(Your assignment): Look below for the line that contains "1. Pat your", then copy it and each following line exactly, through and including the line that contains "lines that ended".

(Exercise input):

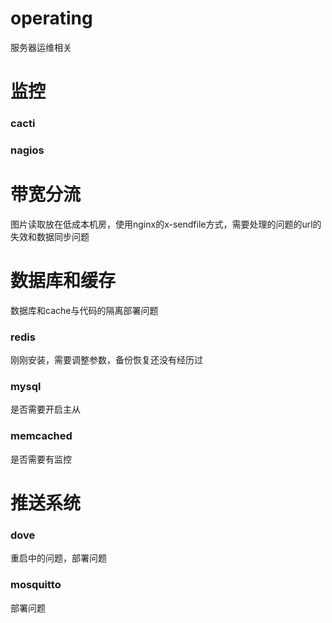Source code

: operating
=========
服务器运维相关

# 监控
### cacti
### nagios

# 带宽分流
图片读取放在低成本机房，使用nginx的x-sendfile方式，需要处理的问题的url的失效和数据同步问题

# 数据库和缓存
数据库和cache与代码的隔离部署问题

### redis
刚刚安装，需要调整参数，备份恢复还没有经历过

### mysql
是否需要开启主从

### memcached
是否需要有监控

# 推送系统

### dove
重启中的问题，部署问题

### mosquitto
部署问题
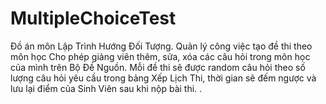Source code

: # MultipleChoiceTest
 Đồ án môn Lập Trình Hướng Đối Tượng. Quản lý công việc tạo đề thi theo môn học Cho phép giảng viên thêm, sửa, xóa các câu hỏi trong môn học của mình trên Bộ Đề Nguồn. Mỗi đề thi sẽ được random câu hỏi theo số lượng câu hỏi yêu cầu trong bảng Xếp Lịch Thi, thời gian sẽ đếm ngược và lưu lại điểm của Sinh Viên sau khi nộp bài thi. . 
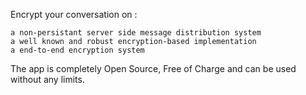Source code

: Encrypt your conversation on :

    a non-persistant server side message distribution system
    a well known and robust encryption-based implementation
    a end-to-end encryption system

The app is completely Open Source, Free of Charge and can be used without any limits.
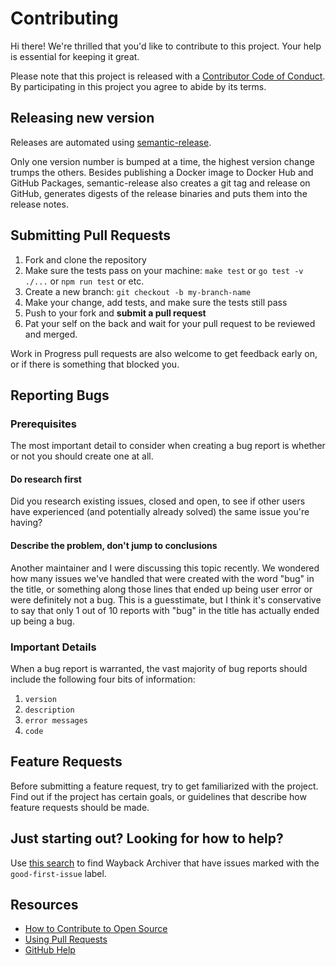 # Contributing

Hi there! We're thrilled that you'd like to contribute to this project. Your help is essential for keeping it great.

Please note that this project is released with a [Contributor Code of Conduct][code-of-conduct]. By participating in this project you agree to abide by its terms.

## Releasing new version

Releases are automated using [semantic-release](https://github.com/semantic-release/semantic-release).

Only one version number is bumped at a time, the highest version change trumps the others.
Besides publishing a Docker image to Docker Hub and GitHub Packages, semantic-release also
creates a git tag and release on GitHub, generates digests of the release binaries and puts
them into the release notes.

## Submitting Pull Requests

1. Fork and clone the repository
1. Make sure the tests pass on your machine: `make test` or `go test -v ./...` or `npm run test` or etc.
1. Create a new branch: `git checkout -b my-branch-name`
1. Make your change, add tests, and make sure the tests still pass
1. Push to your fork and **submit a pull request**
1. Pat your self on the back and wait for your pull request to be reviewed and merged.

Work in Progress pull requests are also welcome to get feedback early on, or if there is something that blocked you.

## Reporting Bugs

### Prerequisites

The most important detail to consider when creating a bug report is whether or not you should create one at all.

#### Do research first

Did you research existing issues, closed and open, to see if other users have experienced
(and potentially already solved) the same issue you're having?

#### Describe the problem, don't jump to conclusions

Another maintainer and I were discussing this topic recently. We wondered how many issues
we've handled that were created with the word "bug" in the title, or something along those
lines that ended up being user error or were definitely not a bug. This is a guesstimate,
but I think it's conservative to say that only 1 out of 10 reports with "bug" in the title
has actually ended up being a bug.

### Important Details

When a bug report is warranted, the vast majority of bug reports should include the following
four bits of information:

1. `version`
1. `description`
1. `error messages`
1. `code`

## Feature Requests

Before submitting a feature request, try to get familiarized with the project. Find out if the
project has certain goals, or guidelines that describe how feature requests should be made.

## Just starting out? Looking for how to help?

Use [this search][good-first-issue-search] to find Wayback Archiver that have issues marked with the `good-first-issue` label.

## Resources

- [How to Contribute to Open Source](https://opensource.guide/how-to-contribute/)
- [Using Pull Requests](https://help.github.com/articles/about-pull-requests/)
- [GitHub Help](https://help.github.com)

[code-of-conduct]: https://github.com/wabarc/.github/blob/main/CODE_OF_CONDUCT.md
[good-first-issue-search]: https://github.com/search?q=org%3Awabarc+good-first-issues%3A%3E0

* * *

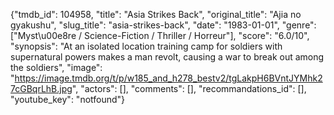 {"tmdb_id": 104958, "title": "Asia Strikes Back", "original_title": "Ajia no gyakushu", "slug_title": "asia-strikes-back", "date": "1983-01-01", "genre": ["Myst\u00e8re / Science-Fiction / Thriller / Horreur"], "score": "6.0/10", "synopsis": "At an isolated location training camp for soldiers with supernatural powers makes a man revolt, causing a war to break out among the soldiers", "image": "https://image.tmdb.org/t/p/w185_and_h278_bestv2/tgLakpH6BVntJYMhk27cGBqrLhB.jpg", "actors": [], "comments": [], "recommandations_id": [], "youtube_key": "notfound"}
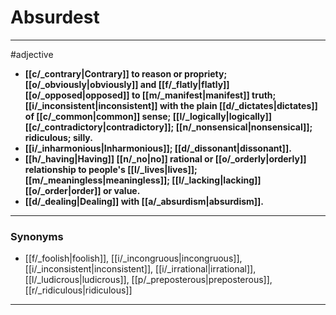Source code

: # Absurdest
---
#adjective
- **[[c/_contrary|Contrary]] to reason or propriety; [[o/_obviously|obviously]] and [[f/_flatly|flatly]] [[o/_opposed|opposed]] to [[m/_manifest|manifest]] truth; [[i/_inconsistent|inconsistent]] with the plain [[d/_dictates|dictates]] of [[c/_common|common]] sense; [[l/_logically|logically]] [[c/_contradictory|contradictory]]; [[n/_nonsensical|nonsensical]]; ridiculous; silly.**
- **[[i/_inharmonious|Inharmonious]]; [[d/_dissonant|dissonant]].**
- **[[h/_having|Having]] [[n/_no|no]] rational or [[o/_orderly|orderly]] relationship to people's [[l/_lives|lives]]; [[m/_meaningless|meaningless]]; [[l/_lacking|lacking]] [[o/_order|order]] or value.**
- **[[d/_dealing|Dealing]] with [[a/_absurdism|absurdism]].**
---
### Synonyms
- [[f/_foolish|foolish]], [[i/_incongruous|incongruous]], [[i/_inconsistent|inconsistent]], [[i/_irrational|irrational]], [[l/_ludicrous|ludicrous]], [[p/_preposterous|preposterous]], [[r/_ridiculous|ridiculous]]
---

==

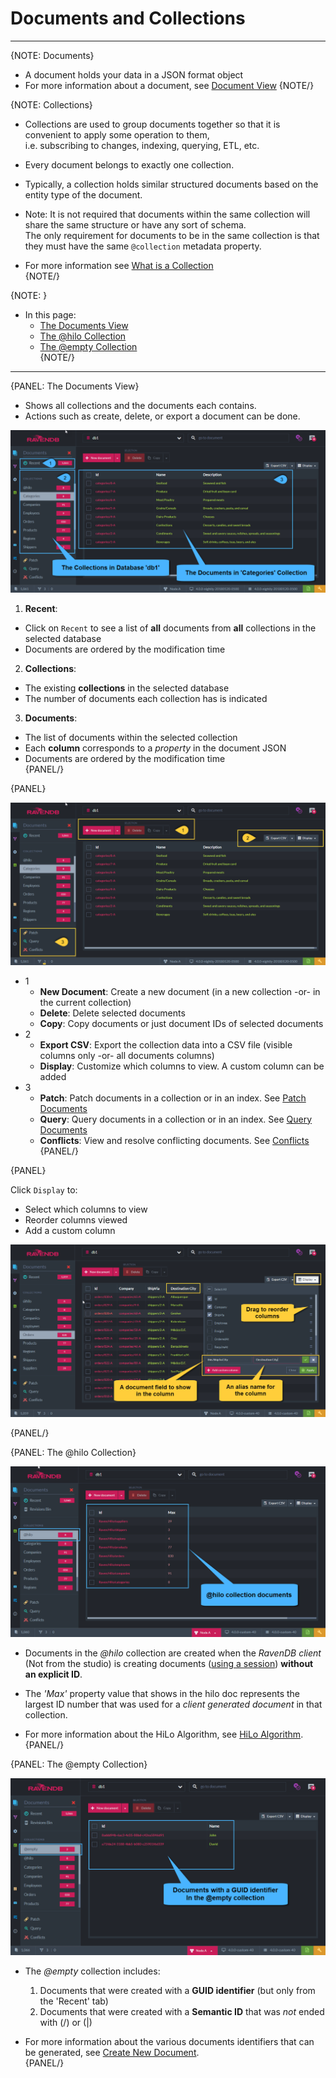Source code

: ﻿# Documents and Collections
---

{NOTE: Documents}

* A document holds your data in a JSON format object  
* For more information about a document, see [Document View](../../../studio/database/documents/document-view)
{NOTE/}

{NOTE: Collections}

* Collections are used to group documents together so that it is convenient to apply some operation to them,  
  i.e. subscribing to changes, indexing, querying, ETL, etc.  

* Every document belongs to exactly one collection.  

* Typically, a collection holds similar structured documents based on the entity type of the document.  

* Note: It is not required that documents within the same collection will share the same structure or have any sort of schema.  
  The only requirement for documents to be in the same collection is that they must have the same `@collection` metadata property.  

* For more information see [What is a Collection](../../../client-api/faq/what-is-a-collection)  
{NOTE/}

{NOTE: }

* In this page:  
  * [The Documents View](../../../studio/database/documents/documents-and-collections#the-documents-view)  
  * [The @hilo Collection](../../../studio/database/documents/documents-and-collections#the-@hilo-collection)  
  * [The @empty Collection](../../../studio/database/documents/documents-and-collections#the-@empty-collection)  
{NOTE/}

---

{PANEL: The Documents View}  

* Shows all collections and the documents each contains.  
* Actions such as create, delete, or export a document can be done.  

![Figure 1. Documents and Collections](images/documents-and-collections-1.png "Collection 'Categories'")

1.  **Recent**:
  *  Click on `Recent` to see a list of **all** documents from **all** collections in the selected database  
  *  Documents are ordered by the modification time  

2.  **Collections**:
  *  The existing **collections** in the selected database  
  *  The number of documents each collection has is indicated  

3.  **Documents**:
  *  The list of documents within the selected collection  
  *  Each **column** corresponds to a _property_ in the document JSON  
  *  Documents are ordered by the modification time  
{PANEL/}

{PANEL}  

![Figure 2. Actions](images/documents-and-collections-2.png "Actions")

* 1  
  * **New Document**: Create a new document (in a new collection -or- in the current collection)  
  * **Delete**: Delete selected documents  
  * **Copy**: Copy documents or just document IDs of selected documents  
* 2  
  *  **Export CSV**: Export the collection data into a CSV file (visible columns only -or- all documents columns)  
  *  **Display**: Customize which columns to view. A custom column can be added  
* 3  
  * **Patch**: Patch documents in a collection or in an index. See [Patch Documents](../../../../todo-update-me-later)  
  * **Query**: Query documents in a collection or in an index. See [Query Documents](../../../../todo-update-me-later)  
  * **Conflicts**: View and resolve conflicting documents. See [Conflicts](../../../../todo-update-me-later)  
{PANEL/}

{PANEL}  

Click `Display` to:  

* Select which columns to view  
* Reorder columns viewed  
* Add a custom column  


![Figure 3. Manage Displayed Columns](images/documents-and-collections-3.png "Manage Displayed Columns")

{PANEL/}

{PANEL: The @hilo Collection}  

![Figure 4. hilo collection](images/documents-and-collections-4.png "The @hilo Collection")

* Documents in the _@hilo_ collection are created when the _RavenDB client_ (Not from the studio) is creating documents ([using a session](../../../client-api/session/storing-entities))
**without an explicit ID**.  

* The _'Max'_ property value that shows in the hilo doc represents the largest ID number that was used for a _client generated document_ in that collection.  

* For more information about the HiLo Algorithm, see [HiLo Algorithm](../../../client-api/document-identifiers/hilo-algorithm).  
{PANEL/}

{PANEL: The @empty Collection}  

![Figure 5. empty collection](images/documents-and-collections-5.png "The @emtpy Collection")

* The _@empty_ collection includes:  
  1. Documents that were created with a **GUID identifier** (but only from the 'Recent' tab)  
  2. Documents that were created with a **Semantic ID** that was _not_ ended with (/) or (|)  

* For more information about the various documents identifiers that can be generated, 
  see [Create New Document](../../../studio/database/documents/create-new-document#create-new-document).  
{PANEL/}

(Response for this exercise):
1. Pat your self on the back and wait for your pull request to be reviewed and merged.

Work in Progress pull requests are also welcome to get feedback early on, or if there is something that blocked you.

## Reporting Bugs

### Prerequisites

The most important detail to consider when creating a bug report is whether or not you should create one at all.

#### Do research first

Did you research existing issues, closed and open, to see if other users have experienced
(and potentially already solved) the same issue you're having?

#### Describe the problem, don't jump to conclusions

Another maintainer and I were discussing this topic recently. We wondered how many issues
we've handled that were created with the word "bug" in the title, or something along those
lines that ended up being user error or were definitely not a bug. This is a guesstimate,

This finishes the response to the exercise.